- Task requirements:
Scan the data, and whenever a line contains "label", copy it.

- Data provided:

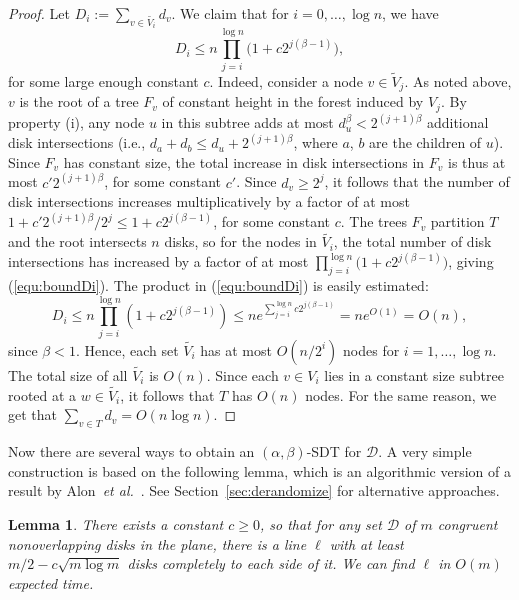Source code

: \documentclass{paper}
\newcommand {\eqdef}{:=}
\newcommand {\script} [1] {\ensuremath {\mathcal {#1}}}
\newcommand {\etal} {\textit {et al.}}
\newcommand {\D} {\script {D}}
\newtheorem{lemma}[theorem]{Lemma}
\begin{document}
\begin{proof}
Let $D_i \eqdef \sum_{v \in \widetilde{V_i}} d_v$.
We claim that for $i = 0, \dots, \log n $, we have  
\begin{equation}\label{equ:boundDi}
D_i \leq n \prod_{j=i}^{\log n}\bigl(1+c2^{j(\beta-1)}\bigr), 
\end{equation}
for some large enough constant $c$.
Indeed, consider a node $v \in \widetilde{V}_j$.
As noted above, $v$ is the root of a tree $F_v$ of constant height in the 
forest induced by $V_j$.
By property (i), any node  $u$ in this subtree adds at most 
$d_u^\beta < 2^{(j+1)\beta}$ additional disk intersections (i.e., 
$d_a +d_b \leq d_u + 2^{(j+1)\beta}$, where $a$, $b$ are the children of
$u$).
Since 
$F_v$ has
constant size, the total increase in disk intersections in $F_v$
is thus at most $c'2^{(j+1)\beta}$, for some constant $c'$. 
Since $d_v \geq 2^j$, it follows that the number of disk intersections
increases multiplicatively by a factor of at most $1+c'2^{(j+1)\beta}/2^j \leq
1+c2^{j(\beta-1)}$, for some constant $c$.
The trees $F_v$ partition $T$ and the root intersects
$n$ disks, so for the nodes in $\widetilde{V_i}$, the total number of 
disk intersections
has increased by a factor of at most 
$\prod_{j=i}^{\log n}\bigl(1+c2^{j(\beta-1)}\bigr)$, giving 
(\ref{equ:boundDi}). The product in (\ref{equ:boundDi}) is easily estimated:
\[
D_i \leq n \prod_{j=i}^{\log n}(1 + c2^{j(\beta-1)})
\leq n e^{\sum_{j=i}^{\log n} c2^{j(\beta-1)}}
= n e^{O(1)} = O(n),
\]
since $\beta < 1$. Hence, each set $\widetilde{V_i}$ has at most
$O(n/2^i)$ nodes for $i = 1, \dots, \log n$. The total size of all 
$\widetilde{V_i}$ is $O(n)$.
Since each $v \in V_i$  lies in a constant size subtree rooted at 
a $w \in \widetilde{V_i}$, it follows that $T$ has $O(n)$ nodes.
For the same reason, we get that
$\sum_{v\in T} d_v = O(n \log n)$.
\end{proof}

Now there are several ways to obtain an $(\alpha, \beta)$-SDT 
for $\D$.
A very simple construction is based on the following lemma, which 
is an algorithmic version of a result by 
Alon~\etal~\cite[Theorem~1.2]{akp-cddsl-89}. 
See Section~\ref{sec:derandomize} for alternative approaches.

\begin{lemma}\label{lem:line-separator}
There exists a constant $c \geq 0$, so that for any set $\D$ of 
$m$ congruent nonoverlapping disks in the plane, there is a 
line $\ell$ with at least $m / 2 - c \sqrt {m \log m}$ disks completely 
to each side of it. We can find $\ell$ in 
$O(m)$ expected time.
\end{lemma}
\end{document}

- Written response:
\begin{equation}\label{equ:boundDi}
\begin{lemma}\label{lem:line-separator}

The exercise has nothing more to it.